Have you checked your sums?
Introduction
There has recently been a growing interest in zk-SNARKs (zero-knowledge, succinct, non-interactive arguments of knowledge) due to their capabilities in decentralized private computations and scaling blockchains. These constructions involve a protocol between two parties, a prover and a verifier, where the former attempts to convince the latter of the validity of a given statement. Sometimes, the prover tries to do this without revealing sensitive information. We want the work needed for the verifier to check the statement to be significantly smaller than just doing it himself. For example, we would like to delegate an expensive computation to an untrusted server (for which we do not have the necessary resources) and be able to verify the correctness of the computation using a smartphone. The zero-knowledge property allows us to prove the possession of some secret (such as a private key or the preimage of some hash) without giving that information to the verifier. At the heart of these constructions, we have polynomials and can reduce the statement to some relation between polynomials. For example, STARKs uses univariate polynomials and the FRI protocol to prove the correctness of a given computation. The sumcheck protocol, which involves polynomials in several variables, can be used to build SNARKs.

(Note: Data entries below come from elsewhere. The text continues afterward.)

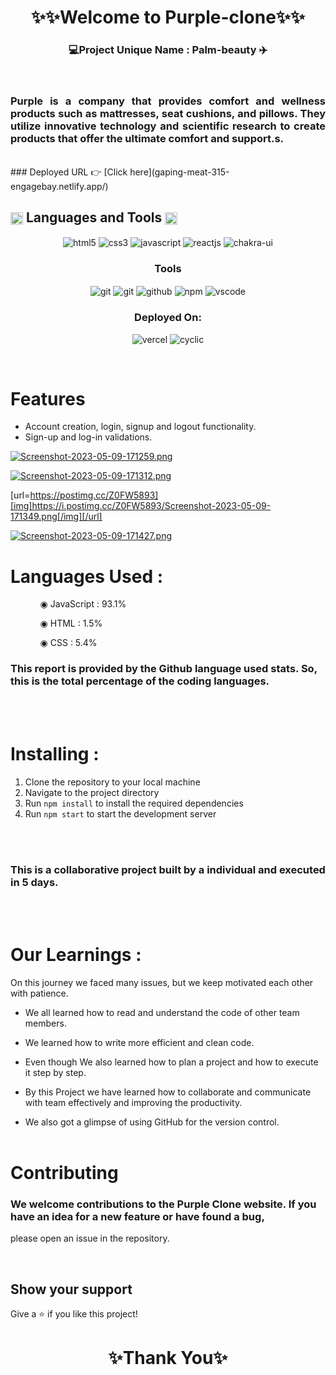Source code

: <h1 align="center">✨✨Welcome to Purple-clone✨✨</h1>
<h3 align="center">💻Project Unique Name : Palm-beauty ✈️</h3>

<br />
<h3 align="justify" width="80%">
Purple is a company that provides comfort and wellness products such as mattresses, seat cushions, and pillows. They utilize innovative technology and scientific research to create products that offer the ultimate comfort and support.s.
</h3>
<br />
### Deployed URL 👉 [Click here](gaping-meat-315-engagebay.netlify.app/)
<br />

<h2 align="left">
        <img src="https://art.pixilart.com/486745d4bb1ef18.gif" width="20" height="20" align="center">
        Languages and Tools
        <img src="https://art.pixilart.com/486745d4bb1ef18.gif" width="20" height="20" align="center">
</h2>
<div align="center">
        <div align="center">
                <img src="https://img.shields.io/badge/html5-%23E34F26.svg?style=for-the-badge&logo=html5&logoColor=white"
                        align="center" alt="html5">
                <img src="https://img.shields.io/badge/css3-%231572B6.svg?style=for-the-badge&logo=css3&logoColor=white"
                        align="center" alt="css3">
                <img src="https://img.shields.io/badge/javascript-%23323330.svg?style=for-the-badge&logo=javascript&logoColor=%23F7DF1E"
                        align="center" alt="javascript">
                <img src="https://img.shields.io/badge/React-20232A?style=for-the-badge&logo=react&logoColor=61DAFB"
                        align="center" alt="reactjs" />
                <img src="https://img.shields.io/badge/chakra ui-%234ED1C5.svg?style=for-the-badge&logo=chakraui&logoColor=white"
                        align="center" alt="chakra-ui" />
        </div>
        <div align="center">
                <h3 align="center">Tools</h3>
                <img src="https://img.shields.io/badge/netlify-%23000000.svg?style=for-the-badge&logo=netlify&logoColor=#00C7B7"
                        align="center" alt="git" />
                <img src="https://img.shields.io/badge/vercel-%23000000.svg?style=for-the-badge&logo=vercel&logoColor=whit"
                        align="center" alt="git" />
                <img src="https://img.shields.io/badge/GitHub-100000?style=for-the-badge&logo=github&logoColor=white"
                        align="center" alt="github" />
                <img src="https://img.shields.io/badge/NPM-%23000000.svg?style=for-the-badge&logo=npm&logoColor=white"
                        align="center" alt="npm">
                <img src="https://img.shields.io/badge/Visual%20Studio-5C2D91.svg?style=for-the-badge&logo=visual-studio&logoColor=white"
                        align="center" alt="vscode" />
        </div>
</div>

<div align="center">
        <h3 align="center">Deployed On:</h3>
        <img src="https://img.shields.io/badge/vercel-%23000000.svg?style=for-the-badge&logo=vercel&logoColor=white"
                alt="vercel" />
        <img src="https://img.shields.io/badge/cyclic-5458F6?style=for-the-badge&logo=cyclic&logoColor=white"
                alt="cyclic" />
</div>
</p>

<br />

# Features

- Account creation, login, signup and logout functionality.
- Sign-up and log-in validations.

[![Screenshot-2023-05-09-171259.png](https://i.postimg.cc/PfVdYFb7/Screenshot-2023-05-09-171259.png)](https://postimg.cc/146xZBj0)

[![Screenshot-2023-05-09-171312.png](https://i.postimg.cc/sxk8KSgM/Screenshot-2023-05-09-171312.png)](https://postimg.cc/H8tBkr5m)

[url=https://postimg.cc/Z0FW5893][img]https://i.postimg.cc/Z0FW5893/Screenshot-2023-05-09-171349.png[/img][/url]

[![Screenshot-2023-05-09-171427.png](https://i.postimg.cc/G2GKxf61/Screenshot-2023-05-09-171427.png)](https://postimg.cc/YG2QpdpX)

# Languages Used :

<ul dir="auto">
        <ol dir="auto">◉ JavaScript : 93.1%</ol>
        <ol dir="auto">◉ HTML : 1.5%</ol>
        <ol dir="auto">◉ CSS : 5.4%</ol>
</ul>

### This report is provided by the Github language used stats. So, this is the total percentage of the coding languages.

<br /><br />

# Installing :

1. Clone the repository to your local machine
2. Navigate to the project directory
3. Run `npm install` to install the required dependencies
4. Run `npm start` to start the development server

<br /><br />

### This is a collaborative project built by a individual and executed in 5 days.

<br /><br />

# Our Learnings :

On this journey we faced many issues, but we keep motivated each other with patience.

- We all learned how to read and understand the code of other team members.

- We learned how to write more efficient and clean code.

- Even though We also learned how to plan a project and how to execute it step by step.

- By this Project we have learned how to collaborate and communicate with team effectively and improving the
  productivity.

- We also got a glimpse of using GitHub for the version control.
  <br /><br />

# Contributing

### We welcome contributions to the Purple Clone website. If you have an idea for a new feature or have found a bug,

please
open an issue in the repository.

<br />

## Show your support

Give a ⭐️ if you like this project!

<h1 align="center">✨Thank You✨</h1>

In this post, we will first describe how to encode vectors as multilinear polynomials (similar to how we encoded vectors as univariate polynomials) and how the sumcheck protocols work. We are currently implementing the sumcheck protocol and multilinear polynomials as part of the learning path of the Sparkling Water Bootcamp; you can follow the development at Lambdaworks.
Encoding vectors as multilinear polynomials
A polynomial $p$ in $n$ variables is called multilinear if the degree of each variable $x_i$ is at most one in every term. For example, $p_1 (x_1 , x_2 , x_3 , x_4 ) = x_1 + 2 x_2 + x_1 x_2 x_4 x_3$ is a multilinear polynomial because the power of each $x_i$ is either $0$ or $1$ in each term. The polynomial $p_2 (x_1 , x_2 ) = x_1 x_2^2$ is not, since the degree of $x_2$ is $2$. The total degree of a multilinear polynomial is the highest sum of all the powers of a term (monomial). For $p_1$, this is 4. For multilinear polynomials, the maximum degree is at most $m$.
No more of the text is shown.